Review: Sunbolt by Intisar Khanani

I’ve been taking advantage of all this time home to pick up some new books, and my latest find is a YA fantasy series by an indie author living in Ohio.

Intisar Khanani heads her website with the tagline “Writing mighty girls and diverse worlds,” and that’s exactly what she delivers.  I have not read a lot of YA fantasy recently because I’ve been disappointed by the quality of recent releases, but I can tell that’s going to change with the discovery of her Sunbolt series.

I cannot say enough about the amazing worldbuilding in this series.  The world features many diverse fantasy cultures with roots in real-world cultures, which you may recognize by names, foods, clothing, and phrases. (Even if you don’t recognize them, the cultures are rich.) The main character Hitomi is mixed race; based on context clues her parents would be Arabic and Japanese, though she begins the story living on a warm island populated by darker-skinned people.

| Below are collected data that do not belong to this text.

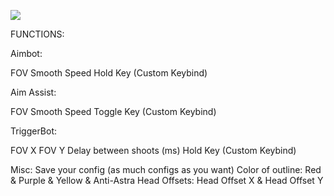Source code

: ![](https://gamepanel-archive.com/wp/wp-content/uploads/2025/01/IMG_2623.webp)

FUNCTIONS:

Aimbot:

FOV
Smooth
Speed
Hold Key (Custom Keybind)

Aim Assist:

FOV
Smooth
Speed
Toggle Key (Custom Keybind)

TriggerBot:

FOV X
FOV Y
Delay between shoots (ms)
Hold Key (Custom Keybind)

Misc:
Save your config (as much configs as you want)
Color of outline: Red & Purple & Yellow & Anti-Astra
Head Offsets: Head Offset X & Head Offset Y
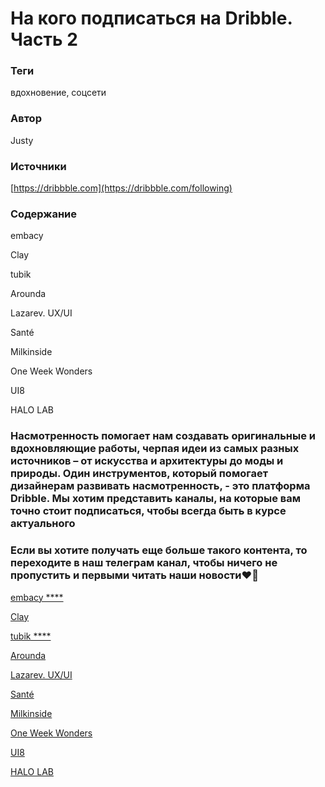 # На кого подписаться на Dribble. Часть 2

### **Теги**

вдохновение, соцсети

### **Автор**

Justy

### **Источники**

[https://dribbble.com](https://dribbble.com/following)

### **Содержание**

embacy

Clay

tubik

Arounda

Lazarev. UX/UI

Santé

Milkinside

One Week Wonders

UI8

HALO LAB

 

### Насмотренность помогает нам создавать оригинальные и вдохновляющие работы, черпая идеи из самых разных источников – от искусства и архитектуры до моды и природы. Один инструментов, который помогает дизайнерам развивать насмотренность, - это платформа Dribble. Мы хотим представить каналы, на которые вам точно стоит подписаться, чтобы всегда быть в курсе актуального

### Если вы хотите получать еще больше такого контента, то переходите в наш телеграм канал, чтобы ничего не пропустить и первыми читать наши новости❤️🫶

[embacy ****](https://dribbble.com/embacy)

[Clay](https://dribbble.com/clayglobal) 

[tubik ****](https://dribbble.com/Tubik)

[Arounda](https://www.notion.so/b3e7a6687f964aabad04d7e37d5ce878?pvs=21)

[Lazarev. UX/UI](https://dribbble.com/Lazarev_) 

[Santé](https://dribbble.com/santedesign) 

[Milkinside](https://www.notion.so/b3e7a6687f964aabad04d7e37d5ce878?pvs=21)

[One Week Wonders](https://www.notion.so/b3e7a6687f964aabad04d7e37d5ce878?pvs=21) 

[UI8](https://www.notion.so/b3e7a6687f964aabad04d7e37d5ce878?pvs=21) 

[HALO LAB](https://www.notion.so/b3e7a6687f964aabad04d7e37d5ce878?pvs=21)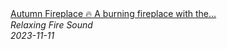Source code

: <!--2024-01-14 01:04:00-->
<div class="yb">
  <a class="nodecor" href="/posts.html?relaks/autumn_fireplace_a_burning_fireplace_with_the_flames_of_serenity">
    <img class="preview" data-videoid="b_ZFBZSG9DQ" src="https://i.ytimg.com/vi/b_ZFBZSG9DQ/hqdefault.jpg" align="middle" alt="">
  </a>
  <div class="inlbl text">
    <a class="nodecor" href="/posts.html?relaks/autumn_fireplace_a_burning_fireplace_with_the_flames_of_serenity">Autumn Fireplace 🔥 A burning fireplace with the...</a><br>
    <i class="smaller2">Relaxing Fire Sound</i><br>
    <i class="smaller3">2023-11-11</i>
  </div>
</div>
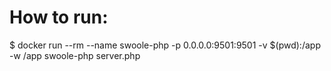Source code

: # How to run:
$ docker run --rm --name swoole-php -p 0.0.0.0:9501:9501 -v $(pwd):/app -w /app swoole-php server.php

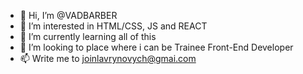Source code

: - 👋 Hi, I’m @VADBARBER
- 👀 I’m interested in HTML/CSS, JS and REACT
- 🌱 I’m currently learning all of this
- 💞️ I’m looking to place where i can be Trainee Front-End Developer
- 📫 Write me to joinlavrynovych@gmai.com

<!---
VADBARBER/VADBARBER is a ✨ special ✨ repository because its `README.md` (this file) appears on your GitHub profile.
You can click the Preview link to take a look at your changes.
--->
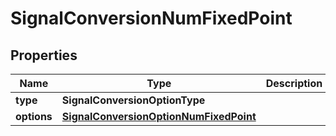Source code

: 

# SignalConversionNumFixedPoint


## Properties

| Name | Type | Description | Notes |
|------------ | ------------- | ------------- | -------------|
|**type** | **SignalConversionOptionType** |  |  |
|**options** | [**SignalConversionOptionNumFixedPoint**](SignalConversionOptionNumFixedPoint.md) |  |  |



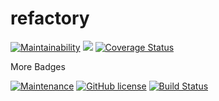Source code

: # refactory

[![Maintainability](https://api.codeclimate.com/v1/badges/225021139db6c968bd41/maintainability)](https://codeclimate.com/github/skcodeug/refactory/maintainability)
<a href="https://codeclimate.com/github/skcodeug/refactory/test_coverage"><img src="https://api.codeclimate.com/v1/badges/225021139db6c968bd41/test_coverage" /></a>
[![Coverage Status](https://coveralls.io/repos/github/skcodeug/refactory/badge.svg?branch=master)](https://coveralls.io/github/skcodeug/refactory?branch=master)

More Badges 

[![Maintenance](https://img.shields.io/badge/Maintained%3F-yes-green.svg)](https://GitHub.com/Naereen/StrapDown.js/graphs/commit-activity)
[![GitHub license](https://img.shields.io/github/license/Naereen/StrapDown.js.svg)](https://github.com/Naereen/StrapDown.js/blob/master/LICENSE)
[![Build Status](https://travis-ci.org/skcodeug/refactory.svg?branch=master)](https://travis-ci.org/skcodeug/refactory)
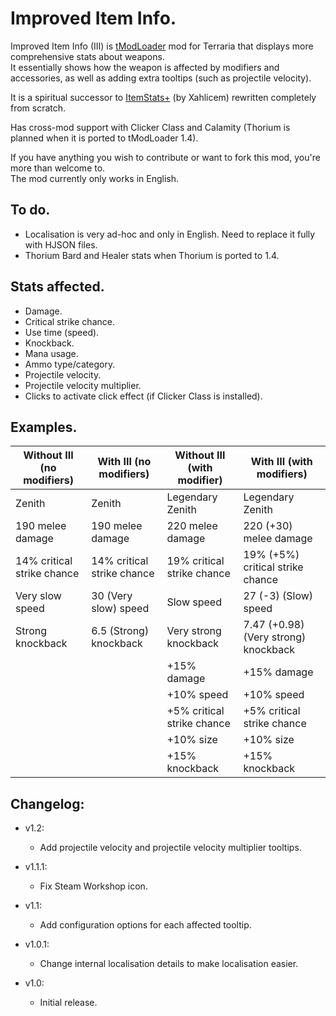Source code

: # Improved Item Info.
Improved Item Info (III) is [tModLoader](https://github.com/tModLoader/tModLoader) mod for Terraria that displays more comprehensive stats about weapons.  
It essentially shows how the weapon is affected by modifiers and accessories, as well as adding extra tooltips (such as projectile velocity).  
  
It is a spiritual successor to [ItemStats+](https://github.com/Xahlicem/XItemStats) (by Xahlicem) rewritten completely from scratch.  
  
Has cross-mod support with Clicker Class and Calamity (Thorium is planned when it is ported to tModLoader 1.4).  
  
If you have anything you wish to contribute or want to fork this mod, you're more than welcome to.  
The mod currently only works in English.  

## To do.
* Localisation is very ad-hoc and only in English. Need to replace it fully with HJSON files.  
* Thorium Bard and Healer stats when Thorium is ported to 1.4.  

## Stats affected.
* Damage.  
* Critical strike chance.  
* Use time (speed).  
* Knockback.  
* Mana usage.  
* Ammo type/category.  
* Projectile velocity.  
* Projectile velocity multiplier.  
* Clicks to activate click effect (if Clicker Class is installed).  

## Examples.
| Without III (no modifiers) | With III (no modifiers) | Without III (with modifier) | With III (with modifiers) |
| --- | --- | --- | --- |
| Zenith | Zenith | Legendary Zenith | Legendary Zenith |
| 190 melee damage | 190 melee damage | 220 melee damage | 220 (+30) melee damage |
| 14% critical strike chance | 14% critical strike chance | 19% critical strike chance | 19% (+5%) critical strike chance |
| Very slow speed | 30 (Very slow) speed | Slow speed | 27 (-3) (Slow) speed |
| Strong knockback | 6.5 (Strong) knockback | Very strong knockback | 7.47 (+0.98) (Very strong) knockback |
|  |  | +15% damage | +15% damage |
|  |  | +10% speed | +10% speed |
|  |  | +5% critical strike chance | +5% critical strike chance |
|  |  | +10% size | +10% size |
|  |  | +15% knockback | +15% knockback |

## Changelog:  
* v1.2:  
  * Add projectile velocity and projectile velocity multiplier tooltips.  

* v1.1.1:  
  * Fix Steam Workshop icon.  

* v1.1:  
  * Add configuration options for each affected tooltip.  

* v1.0.1:  
  * Change internal localisation details to make localisation easier.  

* v1.0:  
  * Initial release.  
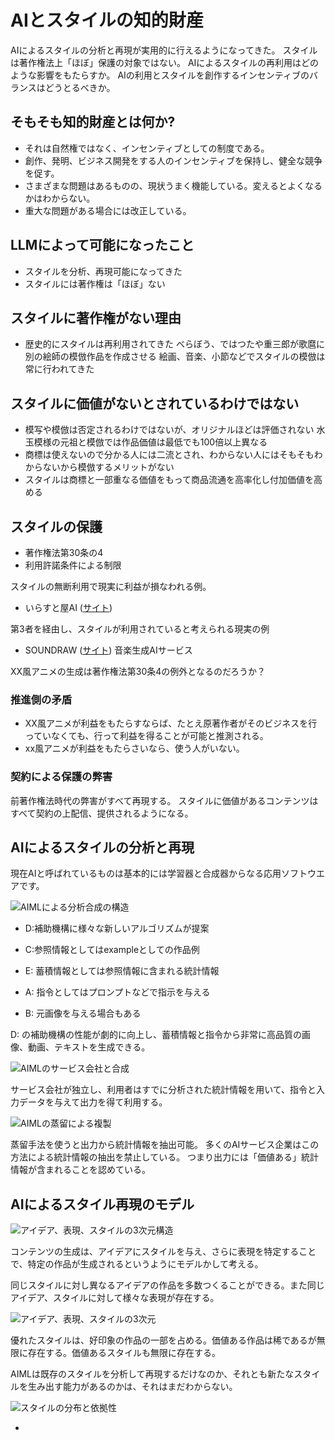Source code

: # AIとスタイルの知的財産

AIによるスタイルの分析と再現が実用的に行えるようになってきた。
スタイルは著作権法上「ほぼ」保護の対象ではない。
AIによるスタイルの再利用はどのような影響をもたらすか。
AIの利用とスタイルを創作するインセンティブのバランスはどうとるべきか。

## そもそも知的財産とは何か?

- それは自然権ではなく、インセンティブとしての制度である。
- 創作、発明、ビジネス開発をする人のインセンティブを保持し、健全な競争を促す。
- さまざまな問題はあるものの、現状うまく機能している。変えるとよくなるかはわからない。
- 重大な問題がある場合には改正している。

## LLMによって可能になったこと

- スタイルを分析、再現可能になってきた
- スタイルには著作権は「ほぼ」ない

## スタイルに著作権がない理由

- 歴史的にスタイルは再利用されてきた
  べらぼう、ではつたや重三郎が歌麿に別の絵師の模倣作品を作成させる
  絵画、音楽、小節などでスタイルの模倣は常に行われてきた

## スタイルに価値がないとされているわけではない

- 模写や模倣は否定されるわけではないが、オリジナルほどは評価されない
  水玉模様の元祖と模倣では作品価値は最低でも100倍以上異なる
- 商標は使えないので分かる人には二流とされ、わからない人にはそもそもわからないから模倣するメリットがない
- スタイルは商標と一部重なる価値をもって商品流通を高率化し付加価値を高める

## スタイルの保護

- 著作権法第30条の4
- 利用許諾条件による制限

スタイルの無断利用で現実に利益が損なわれる例。
- いらすと屋AI ([サイト](https://www.irasutoya.com/2015/05/ai.html))

第3者を経由し、スタイルが利用されていると考えられる現実の例
- SOUNDRAW ([サイト](https://soundraw.io/ja/))
  音楽生成AIサービス

XX風アニメの生成は著作権法第30条4の例外となるのだろうか？

### 推進側の矛盾

- XX風アニメが利益をもたらすならば、たとえ原著作者がそのビジネスを行っていなくても、行って利益を得ることが可能と推測される。
- xx風アニメが利益をもたらさいなら、使う人がいない。


### 契約による保護の弊害

前著作権法時代の弊害がすべて再現する。
スタイルに価値があるコンテンツはすべて契約の上配信、提供されるようになる。

## AIによるスタイルの分析と再現

現在AIと呼ばれているものは基本的には学習器と合成器からなる応用ソフトウエアです。

![AIMLによる分析合成の構造](image/03_40_ai_style_fig02.jpg)

- D:補助機構に様々な新しいアルゴリズムが提案
- C:参照情報としてはexampleとしての作品例
- E: 蓄積情報としては参照情報に含まれる統計情報

- A: 指令としてはプロンプトなどで指示を与える
- B: 元画像を与える場合もある

D: の補助機構の性能が劇的に向上し、蓄積情報と指令から非常に高品質の画像、動画、テキストを生成できる。

![AIMLのサービス会社と合成](image/03_40_ai_style_fig04.jpg)

サービス会社が独立し、利用者はすでに分析された統計情報を用いて、指令と入力データを与えて出力を得て利用する。


![AIMLの蒸留による複製](image/03_40_ai_style_fig08.jpg)

蒸留手法を使うと出力から統計情報を抽出可能。
多くのAIサービス企業はこの方法による統計情報の抽出を禁止している。
つまり出力には「価値ある」統計情報が含まれることを認めている。


## AIによるスタイル再現のモデル


![アイデア、表現、スタイルの3次元構造](image/03_40_ai_style_fig10.jpg)

コンテンツの生成は、アイデアにスタイルを与え、さらに表現を特定することで、特定の作品が生成されるというようにモデルかして考える。

同じスタイルに対し異なるアイデアの作品を多数つくることができる。また同じアイデア、スタイルに対して様々な表現が存在する。

![アイデア、表現、スタイルの3次元](image/03_40_ai_style_fig20.jpg)

優れたスタイルは、好印象の作品の一部を占める。価値ある作品は稀であるが無限に存在する。価値あるスタイルも無限に存在する。

AIMLは既存のスタイルを分析して再現するだけなのか、それとも新たなスタイルを生み出す能力があるのかは、それはまだわからない。


![スタイルの分布と依拠性](image/03_40_ai_style_fig30.jpg)



- 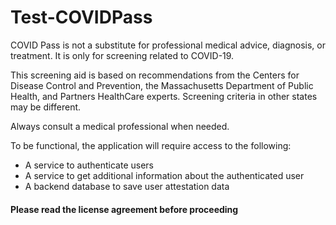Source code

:# Test-COVIDPass
COVID Pass is not a substitute for professional medical advice, diagnosis, or treatment. It is only for screening related to COVID-19. 

This screening aid is based on recommendations from the Centers for Disease Control and Prevention, the Massachusetts Department of Public Health, and Partners HealthCare experts. Screening criteria in other states may be different.

Always consult a medical professional when needed.

To be functional, the application will require access to the following:
- A service to authenticate users
- A service to get additional information about the authenticated user
- A backend database to save user attestation data

#### Please read the license agreement before proceeding ####


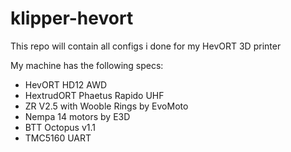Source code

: # klipper-hevort

This repo will contain all configs i done for my HevORT 3D printer

My machine has the following specs:

* HevORT HD12 AWD
* HextrudORT Phaetus Rapido UHF
* ZR V2.5 with Wooble Rings by EvoMoto
* Nempa 14 motors by E3D
* BTT Octopus v1.1
* TMC5160 UART
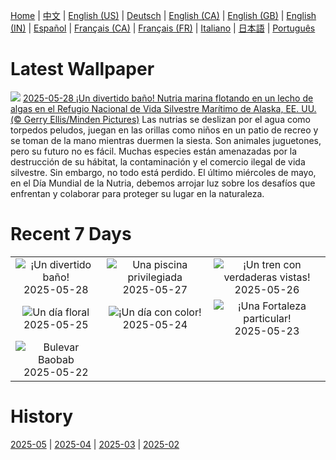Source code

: [Home](../README.md) | [中文](zh-CN.md) | [English (US)](en-US.md) | [Deutsch](de-DE.md) | [English (CA)](en-CA.md) | [English (GB)](en-GB.md) | [English (IN)](en-IN.md) | [Español](es-ES.md) | [Français (CA)](fr-CA.md) | [Français (FR)](fr-FR.md) | [Italiano](it-IT.md) | [日本語](ja-JP.md) | [Português](pt-BR.md)

# Latest Wallpaper
![](https://www.bing.com/th?id=OHR.KelpOtter_ES-ES7948164932_UHD.jpg)
[2025-05-28 ¡Un divertido baño! Nutria marina flotando en un lecho de algas en el Refugio Nacional de Vida Silvestre Marítimo de Alaska, EE. UU.(© Gerry Ellis/Minden Pictures)](https://www.bing.com/th?id=OHR.KelpOtter_ES-ES7948164932_UHD.jpg)
Las nutrias se deslizan por el agua como torpedos peludos, juegan en las orillas como niños en un patio de recreo y se toman de la mano mientras duermen la siesta. Son animales juguetones, pero su futuro no es fácil. Muchas especies están amenazadas por la destrucción de su hábitat, la contaminación y el comercio ilegal de vida silvestre. Sin embargo, no todo está perdido. El último miércoles de mayo, en el Día Mundial de la Nutria, debemos arrojar luz sobre los desafíos que enfrentan y colaborar para proteger su lugar en la naturaleza.

# Recent 7 Days
|  |  |  |
|:---:|:---:|:---:|
| ![](https://www.bing.com/th?id=OHR.KelpOtter_ES-ES7948164932_400x240.jpg "¡Un divertido baño!") 2025-05-28 | ![](https://www.bing.com/th?id=OHR.MonaValePool_ES-ES7840857605_400x240.jpg "Una piscina privilegiada") 2025-05-27 | ![](https://www.bing.com/th?id=OHR.Arashiyama2025_ES-ES7691145729_400x240.jpg "¡Un tren con verdaderas vistas!") 2025-05-26 |
| ![](https://www.bing.com/th?id=OHR.ButchartFlowers_ES-ES7597902522_400x240.jpg "Un día floral") 2025-05-25 | ![](https://www.bing.com/th?id=OHR.CordobaFairMay_ES-ES7420260422_400x240.jpg "¡Un día con color!") 2025-05-24 | ![](https://www.bing.com/th?id=OHR.ButterflyTurtle_ES-ES7080957238_400x240.jpg "¡Una Fortaleza particular!") 2025-05-23 |
| ![](https://www.bing.com/th?id=OHR.BaobabAvenue_ES-ES6995432921_400x240.jpg "Bulevar Baobab") 2025-05-22 |  |  |

# History
[2025-05](../archives/wallpaper/es-ES/w_2025_05.md) | [2025-04](../archives/wallpaper/es-ES/w_2025_04.md) | [2025-03](../archives/wallpaper/es-ES/w_2025_03.md) | [2025-02](../archives/wallpaper/es-ES/w_2025_02.md)
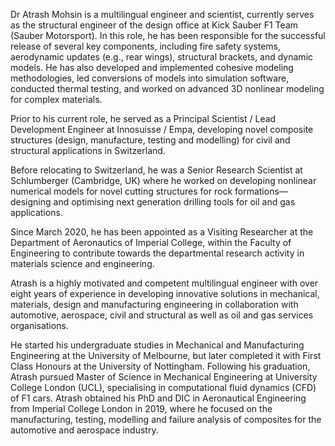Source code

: Dr Atrash Mohsin is a multilingual engineer and scientist, currently serves as the structural engineer of the design office at Kick Sauber F1 Team (Sauber Motorsport). In this role, he has been responsible for the successful release of several key components, including fire safety systems, aerodynamic updates (e.g., rear wings), structural brackets, and dynamic models. He has also developed and implemented cohesive modeling methodologies, led conversions of models into simulation software, conducted thermal testing, and worked on advanced 3D nonlinear modeling for complex materials.

Prior to his current role, he served as a Principal Scientist / Lead Development Engineer at Innosuisse / Empa, developing novel composite structures (design, manufacture, testing and modelling) for civil and structural applications in Switzerland.

Before relocating to Switzerland, he was a Senior Research Scientist at Schlumberger (Cambridge, UK) where he worked on developing nonlinear numerical models for novel cutting structures for rock formations—designing and optimising next generation drilling tools for oil and gas applications.

Since March 2020, he has been appointed as a Visiting Researcher at the Department of Aeronautics of Imperial College, within the Faculty of Engineering to contribute towards the departmental research activity in materials science and engineering.

Atrash is a highly motivated and competent multilingual engineer with over eight years of experience in developing innovative solutions in mechanical, materials, design and manufacturing engineering in collaboration with automotive, aerospace, civil and structural as well as oil and gas services organisations.

He started his undergraduate studies in Mechanical and Manufacturing Engineering at the University of Melbourne, but later completed it with First Class Honours at the University of Nottingham. Following his graduation, Atrash pursued Master of Science in Mechanical Engineering at University College London (UCL), specialising in computational fluid dynamics (CFD) of F1 cars. Atrash obtained his PhD and DIC in Aeronautical Engineering from Imperial College London in 2019, where he focused on the manufacturing, testing, modelling and failure analysis of composites for the automotive and aerospace industry.
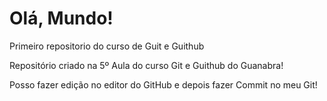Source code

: # Olá, Mundo!
 Primeiro repositorio do curso de Guit e Guithub

Repositório criado na 5º Aula do curso Git e Guithub do Guanabra!

Posso fazer edição no editor do GitHub e depois fazer Commit no meu Git!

There are also several races of beings similar to things like fairies and vampires.

The series begins with Sunbolt, a novella that is the kind of book you can read in one gulp.  The pacing is great, the characters are memorable, and the events are exciting.  It does read like it’s only the first part of a story, so you will want to be ready to go straight on to Memories of Ash, the full novel that follows.  This installment is even stronger, continuing to develop an interesting system of magic and new regions of the world.  Old friends reappeared in just the right spots, while introducing great new characters that I can’t wait to see more of.  Some details of the escape plan were a bit meandering, but overall I was on the edge of my seat following Hitomi through one adventure after another.

I really have very few criticisms of these books; they are better than many traditionally published YA fantasies I have read, and I will definitely go back to revisit them again.  (This is basically more what I was hoping We Hunt the Flame would be.)  The only tedious parts are that most of the plot revolves around people that keep getting captured and planning how to escape.  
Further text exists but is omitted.